*Action item:* Check every line of the entries below for "database", and copy the lines that have it.
■ ■ ■
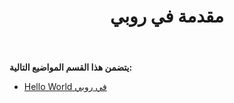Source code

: ﻿---
title: مقدمة في روبي
type: docs
weight: 10
url: /ar/java/introduction-in-ruby/
---
**يتضمن هذا القسم المواضيع التالية:**

- [Hello World في روبي](/cells/ar/java/hello-world-in-ruby/)
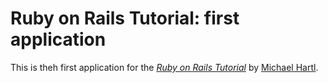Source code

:# Ruby on Rails Tutorial: first application

This is theh first application for the 
[*Ruby on Rails Tutorial*](http://railstutorial.org/)
by [Michael Hartl](http://michaelhartl.com).

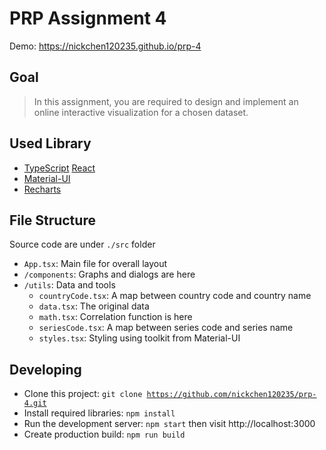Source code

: # PRP Assignment 4
Demo: https://nickchen120235.github.io/prp-4
## Goal
> In this assignment, you are required to design and implement an online interactive visualization for a chosen dataset.
## Used Library
- [TypeScript](https://www.typescriptlang.org/) [React](https://reactjs.org/)
- [Material-UI](https://material-ui.com/)
- [Recharts](http://recharts.org/)
## File Structure
Source code are under `./src` folder
- `App.tsx`: Main file for overall layout
- `/components`: Graphs and dialogs are here
- `/utils`: Data and tools
  - `countryCode.tsx`: A map between country code and country name
  - `data.tsx`: The original data
  - `math.tsx`: Correlation function is here
  - `seriesCode.tsx`:  A map between series code and series name
  - `styles.tsx`: Styling using toolkit from Material-UI
## Developing
- Clone this project: <code>git clone https://github.com/nickchen120235/prp-4.git</code>
- Install required libraries: <code>npm install</code>
- Run the development server: <code>npm start</code> then visit http://localhost:3000
- Create production build: <code>npm run build</code>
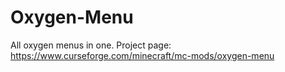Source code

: # Oxygen-Menu
All oxygen menus in one.
Project page: https://www.curseforge.com/minecraft/mc-mods/oxygen-menu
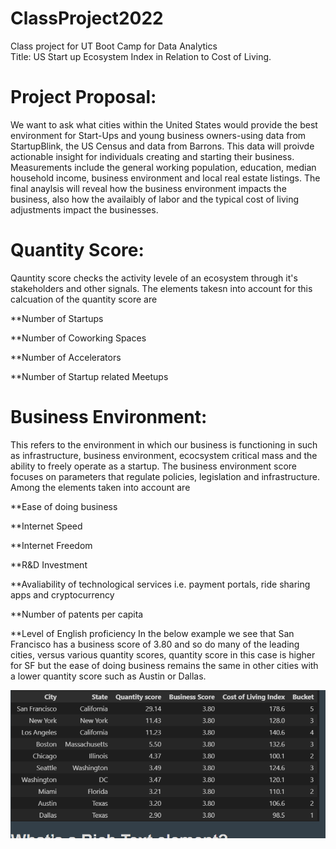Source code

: # ClassProject2022
Class project for UT Boot Camp for Data Analytics<br>
Title: US Start up Ecosystem Index in Relation to Cost of Living.

# Project Proposal: 
We want to ask what cities within the United States would provide the best environment for Start-Ups and young business owners-using data from StartupBlink, the US Census and data from Barrons. This data will proivde actionable insight for individuals creating and starting their business. Measurements include the general working population, education, median household income, business environment and local real estate listings. The final anaylsis will reveal how the business environment impacts the business, also how the availaibly of labor and the typical cost of living adjustments impact the businesses. 

# Quantity Score:
Qauntity score checks the activity levele of an ecosystem through it's stakeholders and other signals. The elements takesn into account for this calcuation of the quantity score are
 
 **Number of Startups
 
 **Number of Coworking Spaces
  
 **Number of Accelerators
  
 **Number of Startup related Meetups
 
# Business Environment:
This refers to the environment in which our business is functioning in such as infrastructure, business environment, ecocsystem critical mass and the ability to freely operate as a startup. The business environment score focuses on parameters that regulate policies, legislation and infrastructure. Among the elements taken into account are
  
  **Ease of doing business
  
  **Internet Speed
  
  **Internet Freedom
  
  **R&D Investment
  
  **Avaliability of technological services i.e. payment portals, ride sharing apps and cryptocurrency
  
  **Number of patents per capita
  
  **Level of English proficiency
In the below example we see that San Francisco has a business score of 3.80 and so do many of the leading cities, versus various quantity scores, quantity score in this case is higher for SF but the ease of doing business remains the same in other cities with a lower quantity score such as Austin or Dallas. 
  
  ![GitHub Graph](https://github.com/HappyM0f0/ClassProject2022/blob/main/LIST%20OF%20CITIES%20BASED%20ON%20BUSINESS%20SCOE.PNG?raw=true)
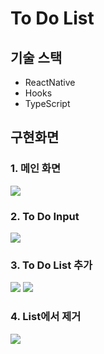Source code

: # To Do List

## 기술 스택
- ReactNative
- Hooks
- TypeScript

## 구현화면
### 1. 메인 화면 <br />
![](https://images.velog.io/images/hemtory/post/e4341b12-afc4-4017-a3a8-34db437e6275/KakaoTalk_20200924_163718630_01.jpg)
### 2. To Do Input <br />
![](https://images.velog.io/images/hemtory/post/d3503820-6058-4d7a-8d2d-e54d326d35ca/KakaoTalk_20200924_163718630_02.jpg)
### 3. To Do List 추가 <br />
![](https://images.velog.io/images/hemtory/post/b696c4ed-c55c-4395-8f42-2e81071c6a3e/KakaoTalk_20200924_163718630_03.jpg)
![](https://images.velog.io/images/hemtory/post/e787b5c6-6ec5-43cb-99c5-e03a2ec322a8/KakaoTalk_20200924_163718630_04.jpg)
### 4. List에서 제거 <br />
![](https://images.velog.io/images/hemtory/post/38e24e48-f439-4956-b741-45515fc4cabb/KakaoTalk_20200924_163718630_05.jpg)
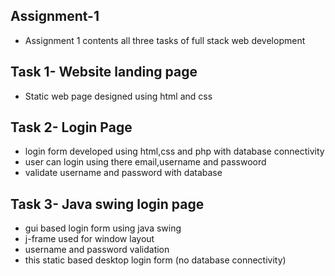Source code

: ## Assignment-1
- Assignment 1 contents all three tasks of full stack web development

## Task 1- Website landing page
- Static web page designed using html and css
 
## Task 2- Login Page
- login form developed using html,css and php with database connectivity
- user can login using there email,username and passwoord
- validate username and password with database

## Task 3- Java swing login page
- gui based login form using java swing
- j-frame used for window layout
- username and password validation
- this static based desktop login form (no database connectivity)
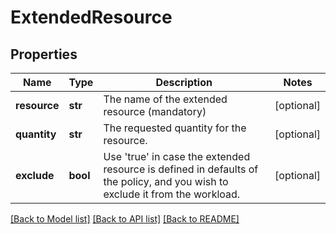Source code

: # ExtendedResource

## Properties
Name | Type | Description | Notes
------------ | ------------- | ------------- | -------------
**resource** | **str** | The name of the extended resource (mandatory) | [optional] 
**quantity** | **str** | The requested quantity for the resource. | [optional] 
**exclude** | **bool** | Use &#x27;true&#x27; in case the extended resource is defined in defaults of the policy, and you wish to exclude it from the workload. | [optional] 

[[Back to Model list]](../README.md#documentation-for-models) [[Back to API list]](../README.md#documentation-for-api-endpoints) [[Back to README]](../README.md)

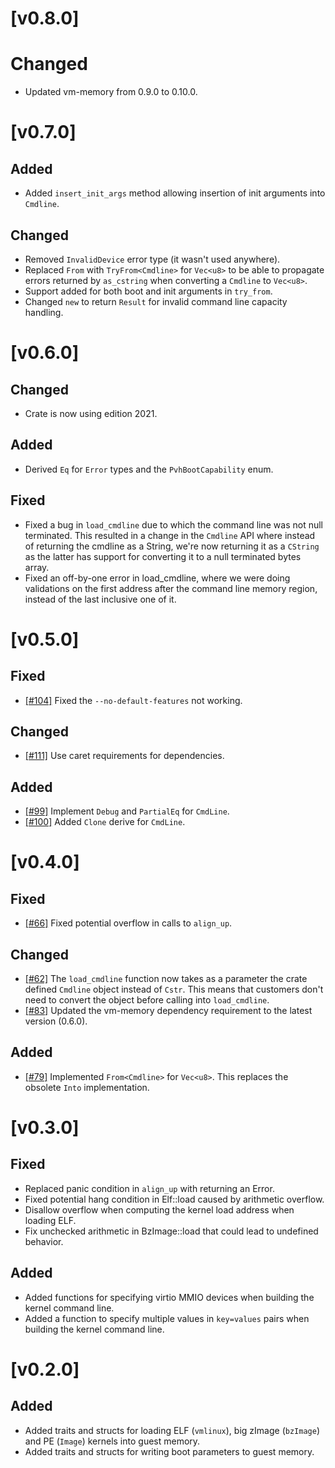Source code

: # [v0.8.0]

# Changed

- Updated vm-memory from 0.9.0 to 0.10.0.

# [v0.7.0]

## Added
- Added `insert_init_args` method allowing insertion of init arguments into `Cmdline`.

## Changed
- Removed `InvalidDevice` error type (it wasn't used anywhere).
- Replaced `From` with `TryFrom<Cmdline>` for `Vec<u8>` to be able
  to propagate errors returned by `as_cstring` when converting a `Cmdline` to `Vec<u8>`.
- Support added for both boot and init arguments in `try_from`.
- Changed `new` to return `Result` for invalid command line capacity handling.

# [v0.6.0]

## Changed
- Crate is now using edition 2021.

## Added
- Derived `Eq` for `Error` types and the `PvhBootCapability` enum.

## Fixed
- Fixed a bug in `load_cmdline` due to which the command line was not null
  terminated. This resulted in a change in the `Cmdline` API where instead of
  returning the cmdline as a String, we're now returning it as a `CString` as
  the latter has support for converting it to a null terminated bytes array.
- Fixed an off-by-one error in load_cmdline, where we were doing validations
  on the first address after the command line memory region, instead of the
  last inclusive one of it.

# [v0.5.0]

## Fixed
- [[#104]](https://github.com/rust-vmm/linux-loader/issues/104) Fixed
  the `--no-default-features` not working.

## Changed
- [[#111]](https://github.com/rust-vmm/linux-loader/pull/111) Use
  caret requirements for dependencies.

## Added
- [[#99]](https://github.com/rust-vmm/linux-loader/pull/99) Implement
   `Debug` and `PartialEq` for `CmdLine`.
- [[#100]](https://github.com/rust-vmm/linux-loader/pull/100) Added
   `Clone` derive for `CmdLine`.

# [v0.4.0]

## Fixed

- [[#66]](https://github.com/rust-vmm/linux-loader/issues/66) Fixed potential
  overflow in calls to `align_up`.

## Changed

- [[#62]](https://github.com/rust-vmm/linux-loader/issues/62) The
  `load_cmdline` function now takes as a parameter the crate defined
  `Cmdline` object instead of `Cstr`. This means that customers don't need to
  convert the object before calling into `load_cmdline`.
- [[#83]](https://github.com/rust-vmm/linux-loader/issues/83) Updated the
  vm-memory dependency requirement to the latest version (0.6.0).

## Added

- [[#79]](https://github.com/rust-vmm/linux-loader/pull/79) Implemented
  `From<Cmdline>` for `Vec<u8>`. This replaces the obsolete `Into`
  implementation.

# [v0.3.0]

## Fixed

- Replaced panic condition in `align_up` with returning an Error.
- Fixed potential hang condition in Elf::load caused by arithmetic overflow.
- Disallow overflow when computing the kernel load address when loading ELF.
- Fix unchecked arithmetic in BzImage::load that could lead to undefined
  behavior.


## Added

- Added functions for specifying virtio MMIO devices when building the kernel
  command line.
- Added a function to specify multiple values in `key=values` pairs when
  building the kernel command line.

# [v0.2.0]

## Added

- Added traits and structs for loading ELF (`vmlinux`), big zImage (`bzImage`)
  and PE (`Image`) kernels into guest memory.
- Added traits and structs for writing boot parameters to guest memory.
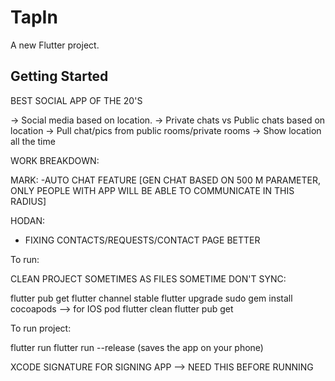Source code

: # TapIn

A new Flutter project.

## Getting Started

BEST SOCIAL APP OF THE 20'S

-> Social media based on location.
-> Private chats vs Public chats based on location
-> Pull chat/pics from public rooms/private rooms
-> Show location all the time


WORK BREAKDOWN:

MARK:
-AUTO CHAT FEATURE [GEN CHAT BASED ON 500 M PARAMETER, ONLY PEOPLE WITH APP WILL BE ABLE TO COMMUNICATE IN THIS RADIUS]

HODAN:
- FIXING CONTACTS/REQUESTS/CONTACT PAGE BETTER


To run: 

CLEAN PROJECT SOMETIMES AS FILES SOMETIME DON'T SYNC:

flutter pub get
flutter channel stable
flutter upgrade
sudo gem install cocoapods  --> for IOS pod 
flutter clean
flutter pub get

To run project:
 
 flutter run 
 flutter run --release (saves the app on your phone)

XCODE SIGNATURE FOR SIGNING APP --> NEED THIS BEFORE RUNNING
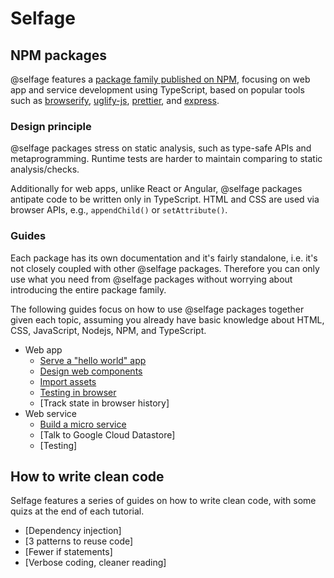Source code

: # Selfage

## NPM packages

@selfage features a [package family published on NPM](https://www.npmjs.com/search?q=%40selfage), focusing on web app and service development using TypeScript, based on popular tools such as [browserify](https://www.npmjs.com/package/browserify), [uglify-js](https://www.npmjs.com/package/uglify-js), [prettier](https://www.npmjs.com/package/prettier), and [express](https://www.npmjs.com/package/express).

### Design principle

@selfage packages stress on static analysis, such as type-safe APIs and metaprogramming. Runtime tests are harder to maintain comparing to static analysis/checks.

Additionally for web apps, unlike React or Angular, @selfage packages antipate code to be written only in TypeScript. HTML and CSS are used via browser APIs, e.g., `appendChild()` or `setAttribute()`.

### Guides

Each package has its own documentation and it's fairly standalone, i.e. it's not closely coupled with other @selfage packages. Therefore you can only use what you need from @selfage packages without worrying about introducing the entire package family.

The following guides focus on how to use @selfage packages together given each topic, assuming you already have basic knowledge about HTML, CSS, JavaScript, Nodejs, NPM, and TypeScript.

* Web app
  * [Serve a "hello world" app](/serve_web_app)
  * [Design web components](/design_web_components)
  * [Import assets](/import_assets)
  * [Testing in browser](/testing_in_browser)
  * [Track state in browser history]
* Web service
  * [Build a micro service](/build_micro_service)
  * [Talk to Google Cloud Datastore]
  * [Testing]

## How to write clean code

Selfage features a series of guides on how to write clean code, with some quizs at the end of each tutorial.

* [Dependency injection]
* [3 patterns to reuse code]
* [Fewer if statements]
* [Verbose coding, cleaner reading]
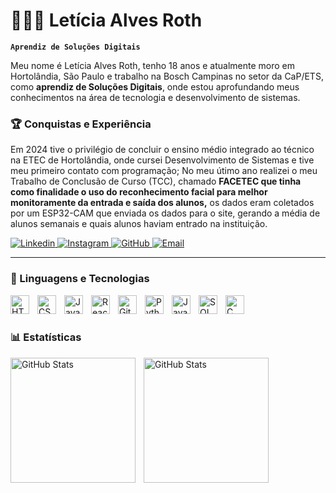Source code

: # 👩🏻‍💻 Letícia Alves Roth

**`Aprendiz de Soluções Digitais`**

Meu nome é Letícia Alves Roth, tenho 18 anos e atualmente moro em Hortolândia, São Paulo e trabalho na Bosch Campinas no setor da CaP/ETS, como **aprendiz de Soluções Digitais**, onde estou aprofundando meus conhecimentos na área de tecnologia e desenvolvimento de sistemas.

### 🏆 Conquistas e Experiência
Em 2024 tive o privilégio de concluir o ensino médio integrado ao técnico na ETEC de Hortolândia,
onde cursei Desenvolvimento de Sistemas e tive meu primeiro contato com programação;
No meu útimo ano realizei o meu Trabalho de Conclusão de Curso (TCC), chamado **FACETEC que tinha como finalidade o uso do reconhecimento facial para melhor monitoramente da entrada e saída dos alunos,** os dados eram coletados por um ESP32-CAM que enviada os dados para o site, gerando a média de alunos semanais e quais alunos haviam entrado na instituição.


<p align="left">
    <a href="https://www.linkedin.com/in/let%C3%ADcia-alves-roth-710242327?utm_source=share&utm_campaign=share_via&utm_content=profile&utm_medium=android_app">
        <img 
            alt="Linkedin" 
            title="Me siga no Linkedin" 
            src="https://img.shields.io/badge/LinkedIn-0077B5?style=for-the-badge&logo=linkedin&logoColor=white"
        />
    </a> 
    <a href="https://www.instagram.com/leticia.roth_?igsh=MXBrMXhtc2wyajRwNg==">
        <img 
            alt="Instagram"
            title="Me siga no Instagram" 
            src="https://img.shields.io/badge/Instagram-E4405F?style=for-the-badge&logo=instagram&logoColor=white"
        />
    </a>
    <a href=https://github.com/LeticiaRoth>
        <img 
            alt="GitHub" 
            title="Me siga no GitHub" 
            src="https://img.shields.io/badge/GitHub-100000?style=for-the-badge&logo=github&logoColor=white"
        />
    </a>
    <a href=https://mail.google.com/mail/u/0/#inbox?compose=new>
        <img 
            alt="Email" 
            title="Entre em contato" 
            src="https://img.shields.io/badge/Gmail-D14836?style=for-the-badge&logo=gmail&logoColor=white"
        />
    </a>
</p>

---

### 🤖 Linguagens e Tecnologias

<img 
    align="left" 
    alt="HTML"
    title="HTML" 
    width="30px" 
    style="padding-right: 10px;" 
    src="https://cdn.jsdelivr.net/gh/devicons/devicon@latest/icons/html5/html5-original.svg" 
/>
<img 
    align="left" 
    alt="CSS" 
    title="CSS"
    width="30px" 
    style="padding-right: 10px;" 
    src="https://cdn.jsdelivr.net/gh/devicons/devicon@latest/icons/css3/css3-original.svg" 
/>
<img 
    align="left" 
    alt="JavaScript" 
    title="JavaScript"
    width="30px" 
    style="padding-right: 10px;" 
    src="https://cdn.jsdelivr.net/gh/devicons/devicon@latest/icons/javascript/javascript-original.svg" 
/>

<img 
    align="left" 
    alt="React"
    title="React" 
    width="30px" 
    style="padding-right: 10px;" 
    src="https://cdn.jsdelivr.net/gh/devicons/devicon@latest/icons/react/react-original.svg" 
/>

<img 
    align="left" 
    alt="Git" 
    title="Git"
    width="30px" 
    style="padding-right: 10px;" 
    src="https://cdn.jsdelivr.net/gh/devicons/devicon@latest/icons/git/git-original.svg" 
/>
<img 
    align="left" 
    alt="Python" 
    title="Python"
    width="30px" 
    style="padding-right: 10px;" 
    src="https://cdn.jsdelivr.net/gh/devicons/devicon@latest/icons/python/python-original.svg" 
/>

<img 
    align="left" 
    alt="Java" 
    title="Java"
    width="30px" 
    style="padding-right: 10px;" 
    src="https://cdn.jsdelivr.net/gh/devicons/devicon@latest/icons/java/java-original-wordmark.svg" 
/>

<img 
    align="left" 
    alt="SQL" 
    title="SQL"
    width="30px" 
    style="padding-right: 10px;" 
   src="https://cdn.jsdelivr.net/gh/devicons/devicon@latest/icons/mysql/mysql-original.svg" 
/>

<img 
    align="left" 
    alt="C" 
    title="C"
    width="30px" 
    style="padding-right: 10px;" 
   src="https://cdn.jsdelivr.net/gh/devicons/devicon@latest/icons/c/c-original.svg"  
/>
<br/>
<br/>

### 📊 Estatísticas

<p>
  <img 
    align="left" 
    alt="GitHub Stats" 
    height="200" 
    style="padding-right: 10px;" 
    src="https://github-readme-stats.vercel.app/api?username=LeticiaRoth&show_icons=true&theme=tokyonight&layout&include_all_commits=true&locale=pt-br" 
  />

<img 
      align="left" 
      alt="GitHub Stats" 
      height="200" 
      src="https://github-readme-stats.vercel.app/api/top-langs/?username=LeticiaRoth&theme=tokyonight&layout=compact&custom_title=Tecnologias&langs_count=9" 
  />

</p>

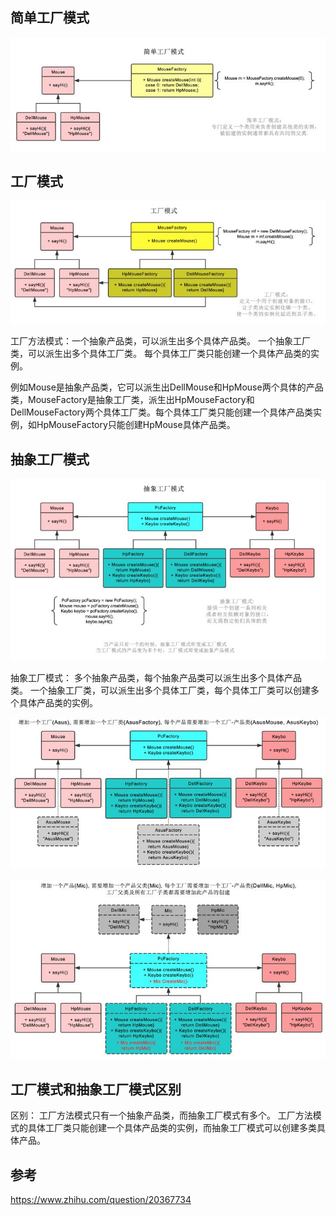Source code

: ## 简单工厂模式

![img](assets/09067f878916c0e4377bfadc82afc248_720w.jpg)

## 工厂模式

![img](assets/69ab924585b751cb9e7bc7b7f9f2179b_720w.jpg)

工厂方法模式：一个抽象产品类，可以派生出多个具体产品类。 一个抽象工厂类，可以派生出多个具体工厂类。 每个具体工厂类只能创建一个具体产品类的实例。 

例如Mouse是抽象产品类，它可以派生出DellMouse和HpMouse两个具体的产品类，MouseFactory是抽象工厂类，派生出HpMouseFactory和DellMouseFactory两个具体工厂类。每个具体工厂类只能创建一个具体产品类实例，如HpMouseFactory只能创建HpMouse具体产品类。

## 抽象工厂模式

![img](assets/ab2a90cfcc7a971b1e3127d1f531a486_720w.jpg)

抽象工厂模式： 多个抽象产品类，每个抽象产品类可以派生出多个具体产品类。 一个抽象工厂类，可以派生出多个具体工厂类，每个具体工厂类可以创建多个具体产品类的实例。

![img](assets/e8184a3c6b3463338d85c329004d7c64_720w.jpg)  

![img](assets/0f20f50524336fa9634e19237ce0ec7e_720w.jpg) 



## 工厂模式和抽象工厂模式区别

区别： 工厂方法模式只有一个抽象产品类，而抽象工厂模式有多个。 工厂方法模式的具体工厂类只能创建一个具体产品类的实例，而抽象工厂模式可以创建多类具体产品。



## 参考

<https://www.zhihu.com/question/20367734>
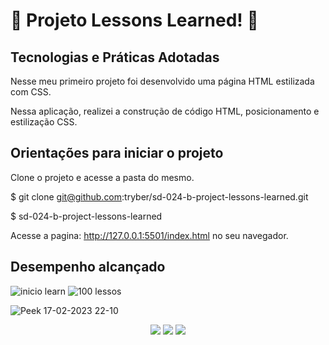
# 📔 Projeto Lessons Learned! 📔







## Tecnologias e Práticas Adotadas

  
  Nesse meu primeiro projeto foi desenvolvido uma página HTML estilizada com CSS.

   Nessa aplicação, realizei a construção de código HTML, posicionamento e estilização CSS.


## Orientações para iniciar o projeto

Clone o projeto e acesse a pasta do mesmo.

$ git clone git@github.com:tryber/sd-024-b-project-lessons-learned.git

$ sd-024-b-project-lessons-learned

Acesse a pagina:  http://127.0.0.1:5501/index.html no seu navegador.


 
  
  ## Desempenho alcançado
  ![inicio learn](https://user-images.githubusercontent.com/106772807/219825627-b3b4baea-2ec4-4c5c-b1b3-87afe68cc797.png)
![100 lessos](https://user-images.githubusercontent.com/106772807/219825635-559c977c-143b-4829-b31b-ace0821c64c7.png)
  
 




![Peek 17-02-2023 22-10](https://user-images.githubusercontent.com/106772807/219825533-e55159e4-7ddf-4779-b8e2-134ce7b51af1.gif)


 <div align="center" margin="50px">
	  <a href = "mailto:cristiane@samaan.com.br"><img src="https://img.shields.io/badge/-Gmail-%23333?style=for-the-badge&logo=gmail&logoColor=white" target="_white"></a>
    <a href="https://www.linkedin.com/in/cristiane-kizelevicius-samaan/" target="_blank"><img src="https://img.shields.io/badge/-LinkedIn-%230077B5?style=for-the-badge&logo=linkedin&logoColor=white" target="_blank"></a>
	<a href="https://github.com/Cristks" target="_blank"><img src="https://img.shields.io/badge/-GitHub-%23333?style=for-the-badge&logo=github&logoColor=white" target="_blank"></a>
</div>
■ ■ ■
*Solution for this task:*
- login form developed using html,css and php with database connectivity
- validate username and password with database
- this static based desktop login form (no database connectivity)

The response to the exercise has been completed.